Estabas sonriendo, pero entonces frunciste el ceño.
—¿Cómo?
—He dicho que…
—¿De qué estás hablando? ¿A qué te refieres?
Odié a mi jodida madre.
—Me refiero simplemente a que…
—Suena como si estuvieras hablando de mudarme, pero, Min…
—Ed…
—Estamos en el instituto. Vivimos con nuestras madres, ¿recuerdas?

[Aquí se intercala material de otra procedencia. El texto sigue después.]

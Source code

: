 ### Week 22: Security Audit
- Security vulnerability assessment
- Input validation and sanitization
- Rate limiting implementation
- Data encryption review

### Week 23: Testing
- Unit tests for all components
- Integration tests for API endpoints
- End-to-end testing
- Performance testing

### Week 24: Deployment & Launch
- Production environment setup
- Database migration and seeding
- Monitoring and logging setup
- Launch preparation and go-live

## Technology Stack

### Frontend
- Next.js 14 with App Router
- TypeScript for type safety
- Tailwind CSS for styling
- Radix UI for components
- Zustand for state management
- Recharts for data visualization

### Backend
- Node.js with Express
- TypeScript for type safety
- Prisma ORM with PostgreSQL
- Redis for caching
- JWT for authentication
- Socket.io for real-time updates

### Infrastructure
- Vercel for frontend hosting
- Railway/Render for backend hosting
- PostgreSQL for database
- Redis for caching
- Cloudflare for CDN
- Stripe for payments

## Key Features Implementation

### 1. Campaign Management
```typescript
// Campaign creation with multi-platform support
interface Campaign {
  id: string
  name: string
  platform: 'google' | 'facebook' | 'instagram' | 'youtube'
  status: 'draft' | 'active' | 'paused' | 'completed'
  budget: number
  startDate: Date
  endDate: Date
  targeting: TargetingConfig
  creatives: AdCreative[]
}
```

Así que tuve que decírtelo, como una estúpida humillación. Tuve que explicarte a qué me refería, rápidamente y en voz baja, y una vez que lo supiste volviste a sonreír. Cogiste mi mano y dijiste que te ocuparías de todo, eso dijiste, Ed. Me aseguraste que habías encontrado un lugar extraordinario, y te creí. Te creí porque mira esta agua, embotellada en un lugar que parece inventado, con extraños símbolos en la etiqueta y el sabor a nada, pero una nada mejor. ¿Qué significado tiene? ¿De dónde procede algo como esto? ¿Cómo puedes encontrar de nuevo lo que deseas y justo en el momento adecuado? Nunca, probablemente. Ahora está vacía y se ha convertido en nada, ni siquiera sé por qué la guardé, y no la guardaré más. Por eso rompimos, Ed, una pequeña cosa que ha desaparecido o, para empezar, tal vez nunca estuviera realmente en mis manos.